Write out only the lines running from the one that contains "- Observe, analize, act, mess" to the end of the material, both ends included.

-*-

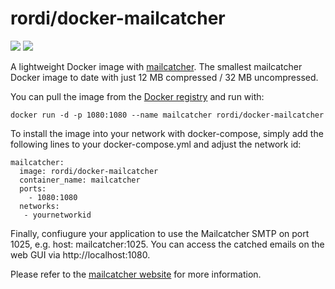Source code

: # rordi/docker-mailcatcher

[![](https://images.microbadger.com/badges/image/rordi/docker-mailcatcher.svg)](https://microbadger.com/images/rordi/docker-mailcatcher "Get your own image badge on microbadger.com") [![](https://images.microbadger.com/badges/version/rordi/docker-mailcatcher.svg)](https://microbadger.com/images/rordi/docker-mailcatcher "Get your own version badge on microbadger.com")


A lightweight Docker image with [mailcatcher](https://mailcatcher.me/). The smallest mailcatcher Docker image to date with just 12 MB compressed / 32 MB uncompressed.

You can pull the image from the [Docker registry](https://hub.docker.com/r/rordi/docker-mailcatcher/) and run with:

    docker run -d -p 1080:1080 --name mailcatcher rordi/docker-mailcatcher 

To install the image into your network with docker-compose, simply add the following lines to your docker-compose.yml and adjust the network id:

    mailcatcher:
      image: rordi/docker-mailcatcher
      container_name: mailcatcher
      ports:
        - 1080:1080
      networks:
       - yournetworkid

Finally, confiugure your application to use the Mailcatcher SMTP on port 1025, e.g. host: mailcatcher:1025. You can access the catched emails on the web GUI via http://localhost:1080. 

Please refer to the [mailcatcher website](https://mailcatcher.me/) for more information.
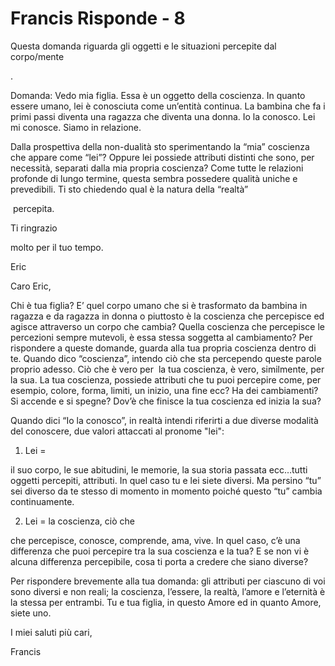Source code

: # Francis Risponde - 8

Questa domanda riguarda gli oggetti e le situazioni percepite dal corpo/mente

.

Domanda: Vedo mia figlia. Essa &egrave; un oggetto della coscienza. In quanto essere umano, lei &egrave; conosciuta come un&rsquo;entit&agrave; continua. La bambina che fa i primi passi diventa una ragazza che diventa una donna. Io la conosco. Lei mi conosce. Siamo in relazione.

Dalla prospettiva della non-dualit&agrave; sto sperimentando la &ldquo;mia&rdquo; coscienza che appare come &ldquo;lei&rdquo;? Oppure lei possiede attributi distinti che sono, per necessit&agrave;, separati dalla mia propria coscienza? Come tutte le relazioni profonde di lungo termine, questa sembra possedere qualit&agrave; uniche e prevedibili. Ti sto chiedendo qual &egrave; la natura della &ldquo;realt&agrave;&rdquo;

&nbsp;percepita.

Ti ringrazio&nbsp;

molto per il tuo tempo.

Eric

Caro Eric,

Chi &egrave; tua figlia? E&rsquo; quel corpo umano che si &egrave; trasformato da bambina in ragazza e da ragazza in donna o piuttosto &egrave; la coscienza che percepisce ed agisce attraverso un corpo che cambia? Quella coscienza che percepisce le percezioni sempre mutevoli, &egrave; essa stessa soggetta al cambiamento? Per rispondere a queste domande, guarda alla tua propria coscienza dentro di te. Quando dico &ldquo;coscienza&rdquo;, intendo ci&ograve; che sta percependo queste parole proprio adesso. Ci&ograve; che &egrave; vero per&nbsp; la tua coscienza, &egrave; vero, similmente, per la sua. La tua coscienza, possiede attributi che tu puoi percepire come, per esempio, colore, forma, limiti, un inizio, una fine ecc? Ha dei cambiamenti? Si accende e si spegne? Dov&rsquo;&egrave; che finisce la tua coscienza ed inizia la sua?

Quando dici&nbsp;&ldquo;Io la conosco&rdquo;, in realt&agrave; intendi riferirti a due diverse modalit&agrave; del conoscere, due valori attaccati al pronome "lei":

1. Lei =&nbsp;

il suo corpo, le sue abitudini, le memorie, la sua storia passata ecc&hellip;tutti oggetti percepiti, attributi. In quel caso tu e lei siete diversi. Ma persino &ldquo;tu&rdquo; sei diverso da te stesso di momento in momento poich&eacute; questo &ldquo;tu&rdquo; cambia continuamente.

2. Lei = la coscienza, ci&ograve; che&nbsp;

che percepisce, conosce, comprende, ama, vive. In quel caso, c&rsquo;&egrave; una differenza che puoi percepire tra la sua coscienza e la tua? E se non vi &egrave; alcuna differenza percepibile, cosa ti porta a credere che siano diverse?

Per rispondere&nbsp;brevemente alla tua domanda: gli attributi per ciascuno di voi sono diversi e non reali; la coscienza, l&rsquo;essere, la realt&agrave;, l&rsquo;amore e l&rsquo;eternit&agrave; &egrave; la stessa per entrambi. Tu e tua figlia, in questo Amore ed in quanto Amore, siete uno.

I miei saluti&nbsp;pi&ugrave; cari,

Francis

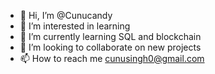 - 👋 Hi, I’m @Cunucandy
- 👀 I’m interested in learning
- 🌱 I’m currently learning SQL and blockchain
- 💞️ I’m looking to collaborate on new projects
- 📫 How to reach me cunusingh0@gmail.com

<!---
Cunucandy/Cunucandy is a ✨ special ✨ repository because its `README.md` (this file) appears on your GitHub profile.
You can click the Preview link to take a look at your changes.
--->
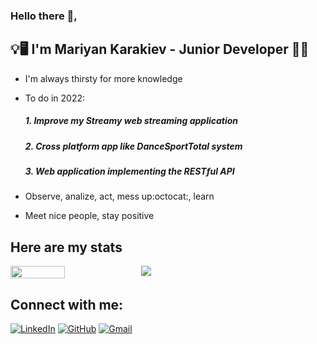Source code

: 

### Hello there 👋,




## :bulb::desktop_computer: I'm Mariyan Karakiev - Junior Developer :electric_plug::bulb:

- I'm always thirsty for more knowledge
- To do in 2022:
    ##### 1. Improve my Streamy web streaming application 
    ##### 2. Cross platform app like DanceSportTotal system
    ##### 3. Web application implementing the RESTful API

- Observe, analize, act, mess up:octocat:, learn
- Meet nice people, stay positive
## Here are my stats
<div style="display: flex; flex-direction: row;" >
 <img align="center" width=41.5% src="https://github-readme-stats.vercel.app/api?username=MariyanKarakiev&theme=github_dark&show_icons=true" />
 <img align="center" src="https://github-readme-stats.vercel.app/api/top-langs?username=MariyanKarakiev&show_icons=true&theme=github_dark&layout=compact&hide=css"/>
</div>


## Connect with me:

[![LinkedIn](https://img.shields.io/badge/-LinkedIn-0e76a8?style=flat-square&logo=Linkedin&logoColor=white)](https://www.linkedin.com/in/mariyan-karakiev-0b2a241a7)
[![GitHub](https://img.shields.io/badge/-Github-000000?style=flat-square&logo=Github&logoColor=white)](https://github.com/MariyanKarakiev)
[![Gmail](https://img.shields.io/badge/Gmail-D14836?style=flat-square&logo=gmail&logoColor=white)](mailto:mariqnkarakiev@gmail.com)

-*-

* RESULT:
- Observe, analize, act, mess up:octocat:, learn
- Meet nice people, stay positive
## Here are my stats
<div style="display: flex; flex-direction: row;" >
 <img align="center" width=41.5% src="https://github-readme-stats.vercel.app/api?username=MariyanKarakiev&theme=github_dark&show_icons=true" />
 <img align="center" src="https://github-readme-stats.vercel.app/api/top-langs?username=MariyanKarakiev&show_icons=true&theme=github_dark&layout=compact&hide=css"/>
</div>


## Connect with me:

[![LinkedIn](https://img.shields.io/badge/-LinkedIn-0e76a8?style=flat-square&logo=Linkedin&logoColor=white)](https://www.linkedin.com/in/mariyan-karakiev-0b2a241a7)
[![GitHub](https://img.shields.io/badge/-Github-000000?style=flat-square&logo=Github&logoColor=white)](https://github.com/MariyanKarakiev)
[![Gmail](https://img.shields.io/badge/Gmail-D14836?style=flat-square&logo=gmail&logoColor=white)](mailto:mariqnkarakiev@gmail.com)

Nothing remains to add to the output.